Which of the lines below mention the word "channel"? Pull each one out.

Items from a data source

==============================

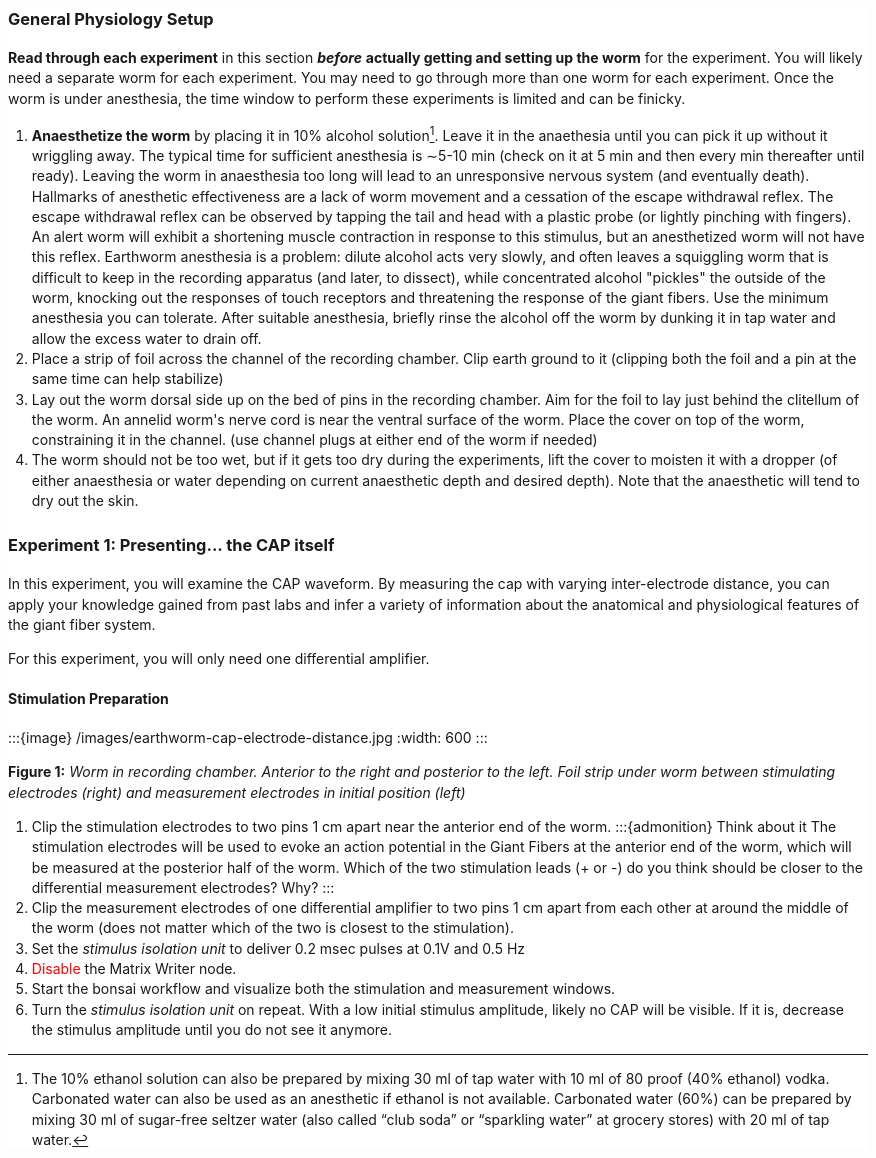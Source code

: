 ### General Physiology Setup

**Read through each experiment** in this section ***before*** **actually getting and setting up the worm** for the experiment. You will likely need a separate worm for each experiment. You may need to go through more than one worm for each experiment. Once the worm is under anesthesia, the time window to perform these experiments is limited and can be finicky. 

1. **Anaesthetize the worm** by placing it in 10% alcohol solution[^anaesthesia-alts]. Leave it in the anaethesia until you can pick it up without it wriggling away. The typical time for sufficient anesthesia is ∼5-10 min (check on it at 5 min and then every min thereafter until ready). Leaving the worm in anaesthesia too long will lead to an unresponsive nervous system (and eventually death). Hallmarks of anesthetic effectiveness are a lack of worm movement and a cessation of the escape withdrawal reflex. The escape withdrawal reflex can be observed by tapping the tail and head with a plastic probe (or lightly pinching with fingers). An alert worm will exhibit a shortening muscle contraction in response to this stimulus, but an anesthetized worm will not have this reflex. Earthworm anesthesia is a problem: dilute alcohol acts very slowly, and often leaves a squiggling worm that is difficult to keep in the recording apparatus (and later, to dissect), while concentrated alcohol "pickles" the outside of the worm, knocking out the responses of touch receptors and threatening the response of the giant fibers. Use the minimum anesthesia you can tolerate. After suitable anesthesia, briefly rinse the alcohol off the worm by dunking it in tap water and allow the excess water to drain off. 
2. Place a strip of foil across the channel of the recording chamber. Clip earth ground to it (clipping both the foil and a pin at the same time can help stabilize)
3. Lay out the worm dorsal side up on the bed of pins in the recording chamber. Aim for the foil to lay just behind the clitellum of the worm. An annelid worm's nerve cord is near the ventral surface of the worm. Place the cover on top of the worm, constraining it in the channel. (use channel plugs at either end of the worm if needed)
4. The worm should not be too wet, but if it gets too dry during the experiments, lift the cover to moisten it with a dropper (of either anaesthesia or water depending on current anaesthetic depth and desired depth). Note that the anaesthetic will tend to dry out the skin. 

[^anaesthesia-alts]: The 10% ethanol solution can also be prepared by mixing 30 ml of tap water with 10 ml of 80 proof (40% ethanol) vodka. Carbonated water can also be used as an anesthetic if ethanol is not available. Carbonated water (60%) can be prepared by mixing 30 ml of sugar-free seltzer water (also called “club soda” or “sparkling water” at grocery stores) with 20 ml of tap water.

### Experiment 1: Presenting... the CAP itself

In this experiment, you will examine the CAP waveform. By measuring the cap with varying inter-electrode distance, you can apply your knowledge gained from past labs and infer a variety of information about the anatomical and physiological features of the giant fiber system. 

For this experiment, you will only need one differential amplifier. 

#### Stimulation Preparation

:::{image} /images/earthworm-cap-electrode-distance.jpg
:width: 600
:::

**Figure 1:** *Worm in recording chamber. Anterior to the right and posterior to the left. Foil strip under worm between stimulating electrodes (right) and measurement electrodes in initial position (left)*

1. Clip the stimulation electrodes to two pins 1 cm apart near the anterior end of the worm.
    :::{admonition} Think about it
    The stimulation electrodes will be used to evoke an action potential in the Giant Fibers at the anterior end of the worm, which will be measured at the posterior half of the worm. Which of the two stimulation leads (+ or -) do you think should be closer to the differential measurement electrodes? Why?
    :::
2. Clip the measurement electrodes of one differential amplifier to two pins 1 cm apart from each other at around the middle of the worm (does not matter which of the two is closest to the stimulation). 
3. Set the *stimulus isolation unit* to deliver 0.2 msec pulses at 0.1V and 0.5 Hz
4. <font color="red"> Disable </font> the Matrix Writer node. 
5. Start the bonsai workflow and visualize both the stimulation and measurement windows.  
6. Turn the *stimulus isolation unit* on repeat. With a low initial stimulus amplitude, likely no CAP will be visible. If it is, decrease the stimulus amplitude until you do not see it anymore. 

[^chan0-setup]: RSE, ±1 V (could get away with ±0.2 V for some preps); The differential amplifiers transform the signal into a single-ended output. The hot amplifier output goes to an analog input; cold amplifier output (gnd) goes to the AIGND (analog input ground reference).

==============================

*ANSWER SECTION*:
2. Place a strip of foil across the channel of the recording chamber. Clip earth ground to it (clipping both the foil and a pin at the same time can help stabilize)
3. Lay out the worm dorsal side up on the bed of pins in the recording chamber. Aim for the foil to lay just behind the clitellum of the worm. An annelid worm's nerve cord is near the ventral surface of the worm. Place the cover on top of the worm, constraining it in the channel. (use channel plugs at either end of the worm if needed)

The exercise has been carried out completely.